Note that this step is required only If you want to save historical user behavior data through CSV files. If you use our data collection endpoints to collect data from now on, this is not required.
You can find the Endpoints for user mapping under "Historical User Data Collection" section in the Sandbox
To implement this, please follow similar steps as above.
However, in this case please note that there are four sets of endpoints for Browsing history, purchase history, rating history, user detail. You have to create mapper for each if you want to import the data.
Index creation
Index are the data organizing mechanism which are similar to the database of relational database system.

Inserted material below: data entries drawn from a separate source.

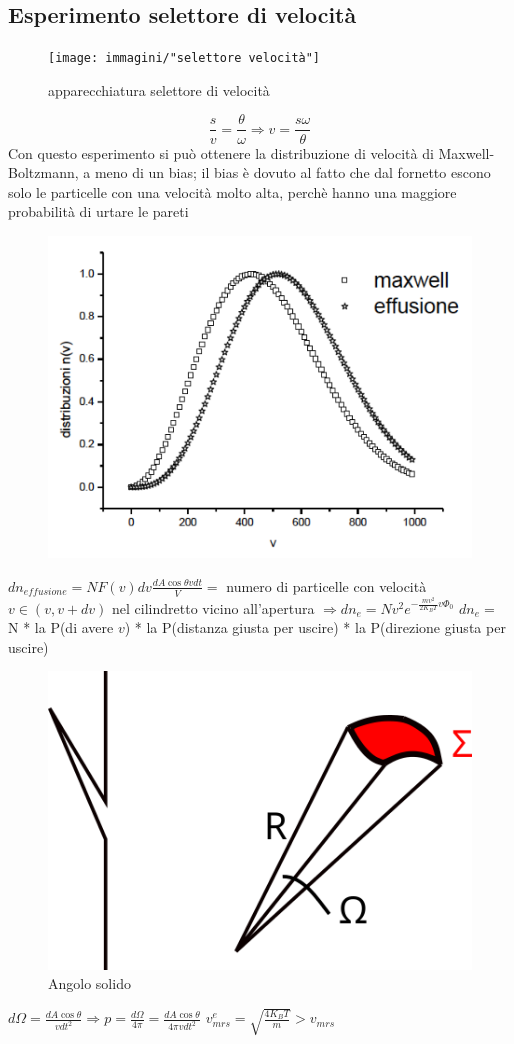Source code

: \documentclass[a4paper,11pt]{report}
\begin{document}
	\subsection{Esperimento selettore di velocità}
		\begin{figure}[h]
			\centering
			\texttt{[image: immagini/"selettore velocità"]}
			\caption{apparecchiatura selettore di velocità}
			\label{fig:selettore-velocita}
		\end{figure}
		$$
		\frac{s}{v}=\frac{\theta}{\omega} \Rightarrow v = \frac{s\omega}{\theta}
		$$ 
		Con questo esperimento si può ottenere la distribuzione di velocità di Maxwell-Boltzmann, a meno di un bias; il bias è dovuto al fatto che dal fornetto escono solo le particelle con una velocità molto alta, perchè hanno una maggiore probabilità di urtare le pareti
\begin{figure}[h]
	\centering
	\includegraphics[width=0.5\linewidth]{immagini/effusione}
	\label{fig:effusione}
\end{figure}
		\newline $dn_{effusione} = NF(v)dv \frac{dA\cos\theta vdt}{V} =$ numero di particelle con velocità $v \in (v,v+dv)$ nel cilindretto vicino all'apertura $\Rightarrow dn_e = Nv^2 e^ {-\frac{mv^2}{2K_BT}v\Phi_0}$ \newline
		$dn_e =$ N * la P(di avere $v$) * la P(distanza giusta per uscire) * la P(direzione giusta per uscire)
\begin{figure}[h]
	\centering
	\includegraphics[width=0.3\linewidth]{immagini/angolo solido}
	\caption{Angolo solido}
	\label{fig:angolo-solido}
\end{figure}
		\newline $d\Omega = \frac{dA\cos\theta}{{vdt}^2} \Rightarrow p = \frac{d\Omega}{4\pi} = \frac{dA\cos\theta}{4\pi{vdt}^2}$ \newline
 		$v_{mrs}^e = \sqrt{\frac{4K_BT}{m}} > v_{mrs}$		
		
\end{document}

In this step, you need to create indices. We need multiple indices to run recommender solution successfully. These indices will create the necessary schemas to hold your data.
There are 3 endpoints here
-
POST /v1/index/create
--> Create indices to hold your data -
DELETE /v1/index/delete
--> Delete indices -
POST /v1/reindex
--> Creates index with new mappings and settings and create alias for new index
Create Index
Use the endpoint POST /v1/index/create
to create indices for your project.
Simply use your project key and API and click execute
to create the indices for your project. Note that this will throw an error if the mapping in the previous step is not done correctly. This endpoint will create indices that are required for your project.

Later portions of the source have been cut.